Below are the records; copy each line in which "string" occurs.
Data under study below:
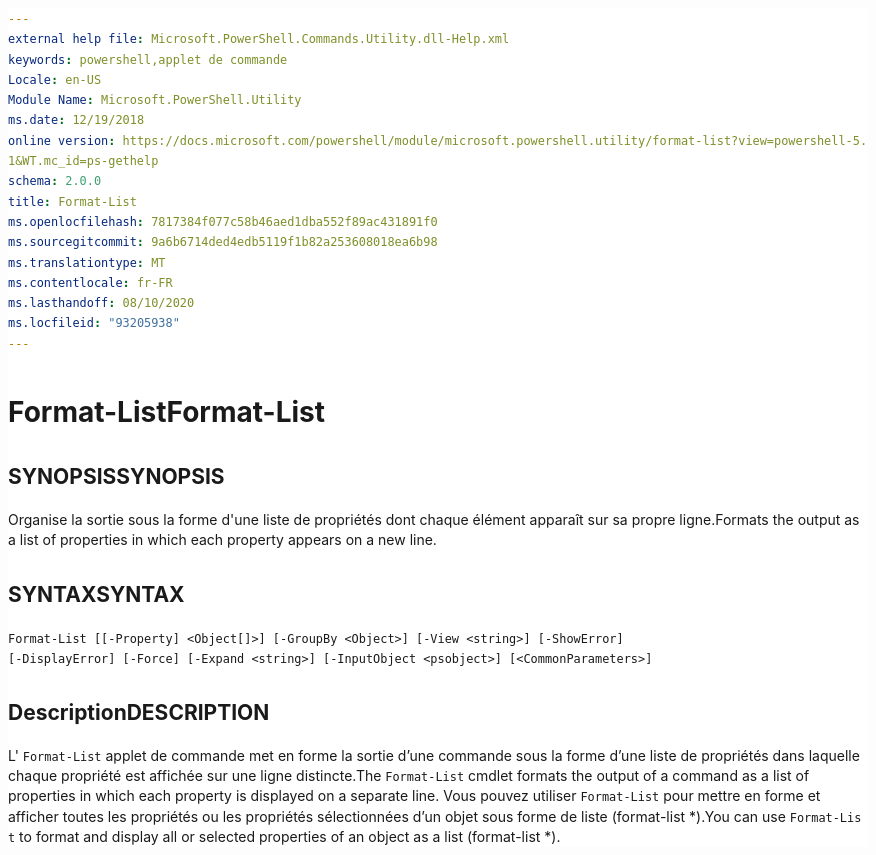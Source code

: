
 ```yaml
---
external help file: Microsoft.PowerShell.Commands.Utility.dll-Help.xml
keywords: powershell,applet de commande
Locale: en-US
Module Name: Microsoft.PowerShell.Utility
ms.date: 12/19/2018
online version: https://docs.microsoft.com/powershell/module/microsoft.powershell.utility/format-list?view=powershell-5.1&WT.mc_id=ps-gethelp
schema: 2.0.0
title: Format-List
ms.openlocfilehash: 7817384f077c58b46aed1dba552f89ac431891f0
ms.sourcegitcommit: 9a6b6714ded4edb5119f1b82a253608018ea6b98
ms.translationtype: MT
ms.contentlocale: fr-FR
ms.lasthandoff: 08/10/2020
ms.locfileid: "93205938"
---
```

# <span data-ttu-id="b65db-103">Format-List</span><span class="sxs-lookup"><span data-stu-id="b65db-103">Format-List</span></span>

## <span data-ttu-id="b65db-104">SYNOPSIS</span><span class="sxs-lookup"><span data-stu-id="b65db-104">SYNOPSIS</span></span>
<span data-ttu-id="b65db-105">Organise la sortie sous la forme d'une liste de propriétés dont chaque élément apparaît sur sa propre ligne.</span><span class="sxs-lookup"><span data-stu-id="b65db-105">Formats the output as a list of properties in which each property appears on a new line.</span></span>

## <span data-ttu-id="b65db-106">SYNTAX</span><span class="sxs-lookup"><span data-stu-id="b65db-106">SYNTAX</span></span>

```
Format-List [[-Property] <Object[]>] [-GroupBy <Object>] [-View <string>] [-ShowError]
[-DisplayError] [-Force] [-Expand <string>] [-InputObject <psobject>] [<CommonParameters>]
```

## <span data-ttu-id="b65db-107">Description</span><span class="sxs-lookup"><span data-stu-id="b65db-107">DESCRIPTION</span></span>

<span data-ttu-id="b65db-108">L' `Format-List` applet de commande met en forme la sortie d’une commande sous la forme d’une liste de propriétés dans laquelle chaque propriété est affichée sur une ligne distincte.</span><span class="sxs-lookup"><span data-stu-id="b65db-108">The `Format-List` cmdlet formats the output of a command as a list of properties in which each property is displayed on a separate line.</span></span> <span data-ttu-id="b65db-109">Vous pouvez utiliser `Format-List` pour mettre en forme et afficher toutes les propriétés ou les propriétés sélectionnées d’un objet sous forme de liste (format-list \*).</span><span class="sxs-lookup"><span data-stu-id="b65db-109">You can use `Format-List` to format and display all or selected properties of an object as a list (format-list \*).</span></span>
End of Data under study.
▶ Result of this task
Format-List [[-Property] <Object[]>] [-GroupBy <Object>] [-View <string>] [-ShowError]
[-DisplayError] [-Force] [-Expand <string>] [-InputObject <psobject>] [<CommonParameters>]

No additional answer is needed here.